2.1 Le risque de faux négatif

     

Les crossovers dans les essais d’oncologie vont poser un problème majeur au niveau de l’évaluation de l’effet du traitement sur la survie globale. En effet, si le traitement évalué est supérieur au contrôle en termes de mortalité, le fait que des patients du groupe contrôle en bénéficient conduit à une réduction de la différence en termes de décès entre les 2 groupes à la fin de l’essai. L’essai pourra ainsi ne pas montrer de différence de mortalité, car, finalement, les deux groupes auront reçu le traitement étudié (le groupe expérimental de manière protocolisée dès la randomisation, le groupe contrôle au fils des progressions).

Paradoxalement, avec les crossovers, plus le traitement évalué sera efficace sur la mortalité, moins il sera probable que l’essai puisse le montrer. Bien entendu, la dilution de l’effet qu’entrainent les crossovers dépend de l’effet du traitement sur la mortalité, de la proportion de patients qui font un crossover et du temps par rapport à la fin de l’essai où a été effectué ce crossover.
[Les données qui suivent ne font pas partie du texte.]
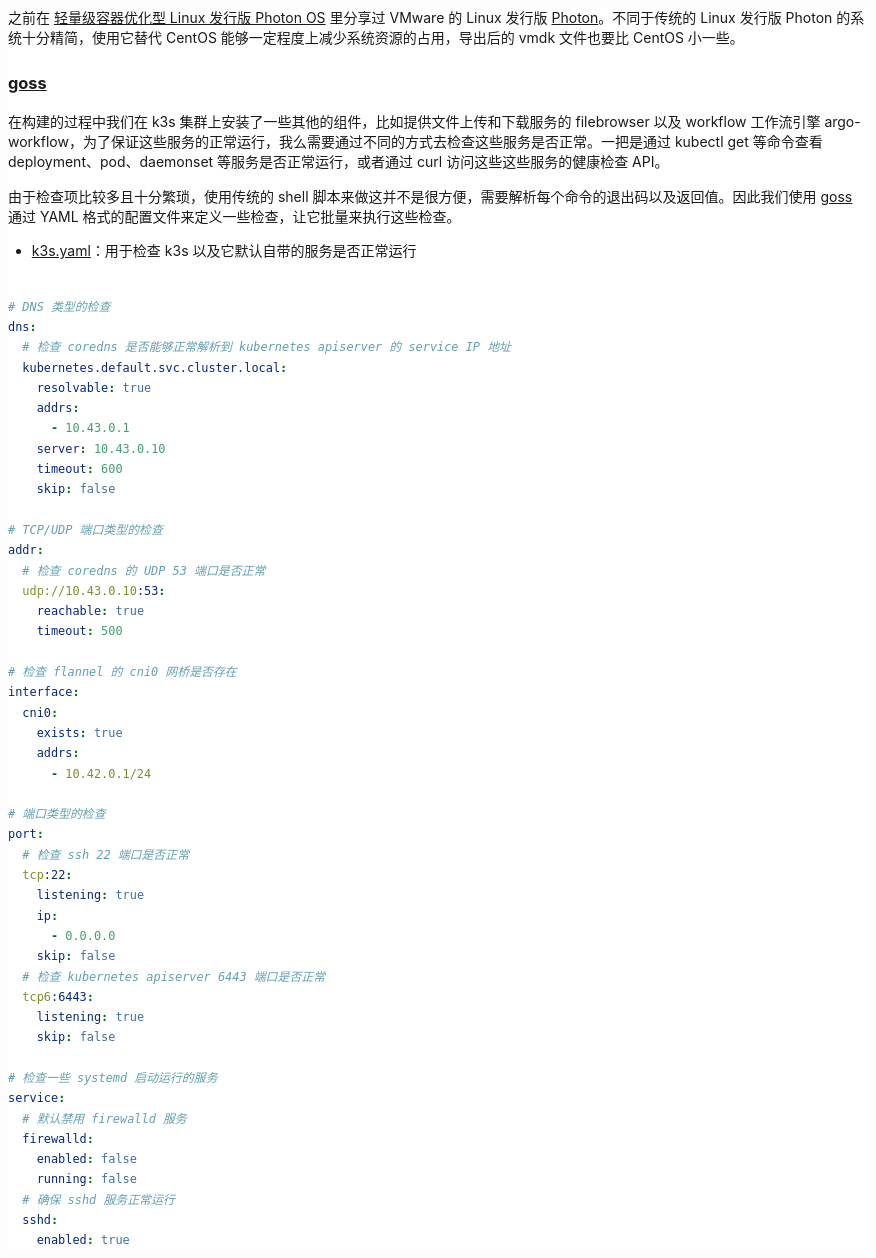 之前在 [轻量级容器优化型 Linux 发行版 Photon OS](https://blog.k8s.li/Photon-OS.html) 里分享过 VMware 的 Linux 发行版 [Photon](https://vmware.github.io/photon/assets/files/html/3.0/)。不同于传统的 Linux 发行版 Photon 的系统十分精简，使用它替代 CentOS 能够一定程度上减少系统资源的占用，导出后的 vmdk 文件也要比 CentOS 小一些。

### [goss](https://github.com/aelsabbahy/goss)

在构建的过程中我们在 k3s 集群上安装了一些其他的组件，比如提供文件上传和下载服务的 filebrowser 以及 workflow 工作流引擎 argo-workflow，为了保证这些服务的正常运行，我么需要通过不同的方式去检查这些服务是否正常。一把是通过 kubectl get 等命令查看 deployment、pod、daemonset 等服务是否正常运行，或者通过 curl 访问这些这些服务的健康检查 API。

由于检查项比较多且十分繁琐，使用传统的 shell 脚本来做这并不是很方便，需要解析每个命令的退出码以及返回值。因此我们使用 [goss](https://github.com/aelsabbahy/goss) 通过 YAML 格式的配置文件来定义一些检查，让它批量来执行这些检查。

- [k3s.yaml](https://github.com/muzi502/packer-vsphere-example/blob/master/scripts/goss/k3s.yaml)：用于检查 k3s 以及它默认自带的服务是否正常运行

```yaml

# DNS 类型的检查
dns:
  # 检查 coredns 是否能够正常解析到 kubernetes apiserver 的 service IP 地址
  kubernetes.default.svc.cluster.local:
    resolvable: true
    addrs:
      - 10.43.0.1
    server: 10.43.0.10
    timeout: 600
    skip: false

# TCP/UDP 端口类型的检查
addr:
  # 检查 coredns 的 UDP 53 端口是否正常
  udp://10.43.0.10:53:
    reachable: true
    timeout: 500

# 检查 flannel 的 cni0 网桥是否存在
interface:
  cni0:
    exists: true
    addrs:
      - 10.42.0.1/24

# 端口类型的检查
port:
  # 检查 ssh 22 端口是否正常
  tcp:22:
    listening: true
    ip:
      - 0.0.0.0
    skip: false
  # 检查 kubernetes apiserver 6443 端口是否正常
  tcp6:6443:
    listening: true
    skip: false

# 检查一些 systemd 启动运行的服务
service:
  # 默认禁用 firewalld 服务
  firewalld:
    enabled: false
    running: false
  # 确保 sshd 服务正常运行
  sshd:
    enabled: true
```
Ce phénomène ne concerne pas la survie sans progression, car le critère de progression est acquis lorsque le patient fait le crossover. Le temps jusqu’à progression qui sera considérée pour les patients du groupe contrôle lors de l’analyse de la PFS sera bien celui passé uniquement avec le traitement comparateur. L’estimation de l’effet du traitement évalué s’effectuera bien en comparant un groupe traité avec ce traitement et un groupe contrôle, ne recevant pas ce traitement.

Compte tenu de ces conséquences [2], les crossovers qui étaient autorisés assez fréquemment dans les protocoles il y a quelques années, le sont nettement moins actuellement. La justification de cette pratique était plutôt d’ordre compassionnel et permettait aussi d’augmenter l’acceptabilité des protocoles auprès de certains investigateurs mal à l’aise avec la randomisation. Ces crossovers mettent cependant en question l’intégrité scientifique de l’essai (en faisant courir le risque d’un résultat faussement négatif par destruction du contraste expérimental entre les 2 groupes).

Les crossovers peuvent aussi masquer un effet délétère du traitement sur la survie globale [3], de la même façon qu’ils peuvent empêcher la mise en évidence d’un bénéfice sur cette même survie globale.